Colla

  • Environment and Geography

    Communities identifying themselves as Colla are located in the zones of Potrerillos, Inca de Oro, Quebrada de Paipote, San Miguel and San Andrés, and by the Jorquera River, which correspond to the municipalities of Chañaral, Copiapó and Tierra Amarilla, in Atacama Region. The remaining Colla herders and farmers occupy the ravine bottoms and high altitude grazing grounds of these zones, but nowadays most Collas reside in cities, having left behind their traditional herding, farming, mining, and gathering activities. Today, the descendants of that ancient pastoral people work as salaried employees, students, and homemakers.

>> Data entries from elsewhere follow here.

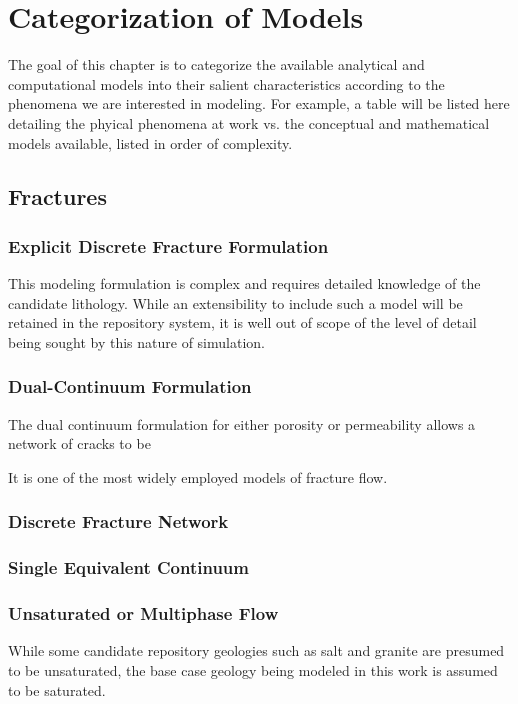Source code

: \chapter{Categorization of Models}\label{ch:categorization}

The goal of this chapter is to categorize the available analytical and 
computational models into their salient characteristics according to the 
phenomena we are interested in modeling. For example, a table will be listed 
here detailing the phyical phenomena at work vs. the conceptual and 
mathematical models available, listed in order of complexity.



\section{Fractures}

\subsection{Explicit Discrete Fracture Formulation}

This modeling formulation is complex and requires detailed knowledge of the 
candidate lithology. While an extensibility to include such a model will be 
retained in the repository system, it is well out of scope of the level of 
detail being sought by this nature of simulation. 

\subsection{Dual-Continuum Formulation}

The dual continuum formulation for either porosity or permeability allows a 
network of cracks to be  

It is one of the most widely employed models of fracture flow. 
\cite{diodato_compendium_1994}

\subsection{Discrete Fracture Network}
\subsection{Single Equivalent Continuum}
\subsection{Unsaturated or Multiphase Flow}
While some candidate repository geologies such as salt and granite are presumed 
to be unsaturated, the base case geology being modeled in this work is assumed 
to be saturated.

    The Colla’s grazing grounds are situated in the foothills and mountains of the Andes, which has a marginal desert climate characterized by aridity and scant precipitation in the lowland areas where the winter pastures are located. The highlands or summer pastures has a cold mountain desert climate with occasional precipitation in winter and summer. In the ravine bottomlands vegetation is scant, and grows in small clumps alongside wetlands populated by bushes such as cachiyuyo, brea and a few tree species such as algarrobo. At 3000–3500 m above sea level we find the tolar ecological tier, with more varied bushy formations, while from 3600–4300 m above sea level the pajonal tier takes over, characterized by extensive grasslands well suited for pasturing livestock. Hydrographically, the region includes the Jorquera River and its tributaries and the La Sal River, in addition to the freshwater springs and wetlands that emerge from the ravine bottoms and mountainsides.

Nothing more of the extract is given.